About this task >> None of the images should appear in your copy. Transcribe the data in full.

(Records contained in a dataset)
┌──
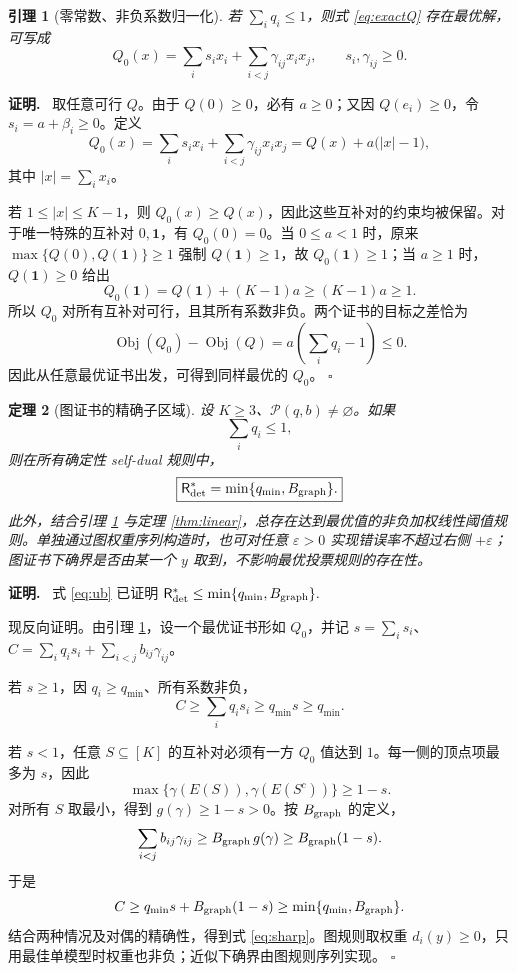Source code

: \documentclass[11pt,a4paper]{ctexart}
\newtheorem{theorem}{定理}[section]
\newtheorem{lemma}[theorem]{引理}
\theoremstyle{definition}
\newenvironment{proofcn}{\par\noindent\textbf{证明.}\ }{\hfill $\square$\par}
\newcommand{\PP}{\mathcal P}
\newcommand{\one}{\mathbf 1}
\newcommand{\Risk}{\mathsf R}
\begin{document}
\begin{lemma}[零常数、非负系数归一化]\label{lem:normalization}
若 $\sum_iq_i\le1$，则式 \eqref{eq:exactQ} 存在最优解，可写成
\begin{equation}\label{eq:Q0}
Q_0(x)=\sum_i s_ix_i+\sum_{i<j}\gamma_{ij}x_ix_j,
\qquad s_i,\gamma_{ij}\ge0.
\end{equation}
\end{lemma}
\begin{proofcn}
取任意可行 $Q$。由于 $Q(0)\ge0$，必有 $a\ge0$；又因 $Q(e_i)\ge0$，令 $s_i=a+\beta_i\ge0$。定义
\[
Q_0(x)=\sum_is_ix_i+\sum_{i<j}\gamma_{ij}x_ix_j
=Q(x)+a\bigl(|x|-1\bigr),
\]
其中 $|x|=\sum_ix_i$。

若 $1\le|x|\le K-1$，则 $Q_0(x)\ge Q(x)$，因此这些互补对的约束均被保留。对于唯一特殊的互补对 $0,\one$，有 $Q_0(0)=0$。当 $0\le a<1$ 时，原来 $\max\{Q(0),Q(\one)\}\ge1$ 强制 $Q(\one)\ge1$，故 $Q_0(\one)\ge1$；当 $a\ge1$ 时，$Q(\one)\ge0$ 给出
\[
Q_0(\one)=Q(\one)+(K-1)a\ge(K-1)a\ge1.
\]
所以 $Q_0$ 对所有互补对可行，且其所有系数非负。两个证书的目标之差恰为
\[
\operatorname{Obj}(Q_0)-\operatorname{Obj}(Q)
=a\left(\sum_iq_i-1\right)\le0.
\]
因此从任意最优证书出发，可得到同样最优的 $Q_0$。
\end{proofcn}

\begin{theorem}[图证书的精确子区域]\label{thm:sharp}
设 $K\ge3$、$\PP(q,b)\ne\varnothing$。如果
\[
\boxed{\sum_iq_i\le1,}
\]
则在所有确定性 self-dual 规则中，
\begin{equation}\label{eq:sharp}
\boxed{\Risk^*_{\rm det}=\min\{q_{\min},B_{\rm graph}\}.}
\end{equation}
此外，结合引理 \ref{lem:normalization} 与定理 \ref{thm:linear}，总存在达到最优值的非负加权线性阈值规则。单独通过图权重序列构造时，也可对任意 $\varepsilon>0$ 实现错误率不超过右侧 $+\varepsilon$；图证书下确界是否由某一个 $y$ 取到，不影响最优投票规则的存在性。
\end{theorem}
\begin{proofcn}
式 \eqref{eq:ub} 已证明
\(
\Risk^*_{\rm det}\le\min\{q_{\min},B_{\rm graph}\}.
\)

现反向证明。由引理 \ref{lem:normalization}，设一个最优证书形如 $Q_0$，并记 $s=\sum_i s_i$、$C=\sum_iq_is_i+\sum_{i<j}b_{ij}\gamma_{ij}$。

若 $s\ge1$，因 $q_i\ge q_{\min}$、所有系数非负，
\[
C\ge\sum_iq_is_i\ge q_{\min}s\ge q_{\min}.
\]

若 $s<1$，任意 $S\subseteq[K]$ 的互补对必须有一方 $Q_0$ 值达到 $1$。每一侧的顶点项最多为 $s$，因此
\[
\max\{\gamma(E(S)),\gamma(E(S^c))\}\ge1-s.
\]
对所有 $S$ 取最小，得到 $g(\gamma)\ge1-s>0$。按 $B_{\rm graph}$ 的定义，
\[
\sum_{i<j}b_{ij}\gamma_{ij}\ge B_{\rm graph}\,g(\gamma)
\ge B_{\rm graph}(1-s).
\]
于是
\[
C\ge q_{\min}s+B_{\rm graph}(1-s)
\ge\min\{q_{\min},B_{\rm graph}\}.
\]
结合两种情况及对偶的精确性，得到式 \eqref{eq:sharp}。图规则取权重 $d_i(y)\ge0$，只用最佳单模型时权重也非负；近似下确界由图规则序列实现。
\end{proofcn}
\end{document}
└──
Response to the exercise >>
Source code

: \documentclass[11pt,a4paper]{ctexart}
\newtheorem{theorem}{定理}[section]
\newtheorem{lemma}[theorem]{引理}
\theoremstyle{definition}
\newenvironment{proofcn}{\par\noindent\textbf{证明.}\ }{\hfill $\square$\par}
\newcommand{\PP}{\mathcal P}
\newcommand{\one}{\mathbf 1}
\newcommand{\Risk}{\mathsf R}
\begin{document}
\begin{lemma}[零常数、非负系数归一化]\label{lem:normalization}
若 $\sum_iq_i\le1$，则式 \eqref{eq:exactQ} 存在最优解，可写成
\begin{equation}\label{eq:Q0}
Q_0(x)=\sum_i s_ix_i+\sum_{i<j}\gamma_{ij}x_ix_j,
\qquad s_i,\gamma_{ij}\ge0.
\end{equation}
\end{lemma}
\begin{proofcn}
取任意可行 $Q$。由于 $Q(0)\ge0$，必有 $a\ge0$；又因 $Q(e_i)\ge0$，令 $s_i=a+\beta_i\ge0$。定义
\[
Q_0(x)=\sum_is_ix_i+\sum_{i<j}\gamma_{ij}x_ix_j
=Q(x)+a\bigl(|x|-1\bigr),
\]
其中 $|x|=\sum_ix_i$。

若 $1\le|x|\le K-1$，则 $Q_0(x)\ge Q(x)$，因此这些互补对的约束均被保留。对于唯一特殊的互补对 $0,\one$，有 $Q_0(0)=0$。当 $0\le a<1$ 时，原来 $\max\{Q(0),Q(\one)\}\ge1$ 强制 $Q(\one)\ge1$，故 $Q_0(\one)\ge1$；当 $a\ge1$ 时，$Q(\one)\ge0$ 给出
\[
Q_0(\one)=Q(\one)+(K-1)a\ge(K-1)a\ge1.
\]
所以 $Q_0$ 对所有互补对可行，且其所有系数非负。两个证书的目标之差恰为
\[
\operatorname{Obj}(Q_0)-\operatorname{Obj}(Q)
=a\left(\sum_iq_i-1\right)\le0.
\]
因此从任意最优证书出发，可得到同样最优的 $Q_0$。
\end{proofcn}

\begin{theorem}[图证书的精确子区域]\label{thm:sharp}
设 $K\ge3$、$\PP(q,b)\ne\varnothing$。如果
\[
\boxed{\sum_iq_i\le1,}
\]
则在所有确定性 self-dual 规则中，
\begin{equation}\label{eq:sharp}
\boxed{\Risk^*_{\rm det}=\min\{q_{\min},B_{\rm graph}\}.}
\end{equation}
此外，结合引理 \ref{lem:normalization} 与定理 \ref{thm:linear}，总存在达到最优值的非负加权线性阈值规则。单独通过图权重序列构造时，也可对任意 $\varepsilon>0$ 实现错误率不超过右侧 $+\varepsilon$；图证书下确界是否由某一个 $y$ 取到，不影响最优投票规则的存在性。
\end{theorem}
\begin{proofcn}
式 \eqref{eq:ub} 已证明
\(
\Risk^*_{\rm det}\le\min\{q_{\min},B_{\rm graph}\}.
\)

现反向证明。由引理 \ref{lem:normalization}，设一个最优证书形如 $Q_0$，并记 $s=\sum_i s_i$、$C=\sum_iq_is_i+\sum_{i<j}b_{ij}\gamma_{ij}$。

若 $s\ge1$，因 $q_i\ge q_{\min}$、所有系数非负，
\[
C\ge\sum_iq_is_i\ge q_{\min}s\ge q_{\min}.
\]

若 $s<1$，任意 $S\subseteq[K]$ 的互补对必须有一方 $Q_0$ 值达到 $1$。每一侧的顶点项最多为 $s$，因此
\[
\max\{\gamma(E(S)),\gamma(E(S^c))\}\ge1-s.
\]
对所有 $S$ 取最小，得到 $g(\gamma)\ge1-s>0$。按 $B_{\rm graph}$ 的定义，
\[
\sum_{i<j}b_{ij}\gamma_{ij}\ge B_{\rm graph}\,g(\gamma)
\ge B_{\rm graph}(1-s).
\]
于是
\[
C\ge q_{\min}s+B_{\rm graph}(1-s)
\ge\min\{q_{\min},B_{\rm graph}\}.
\]
结合两种情况及对偶的精确性，得到式 \eqref{eq:sharp}。图规则取权重 $d_i(y)\ge0$，只用最佳单模型时权重也非负；近似下确界由图规则序列实现。
\end{proofcn}
\end{document}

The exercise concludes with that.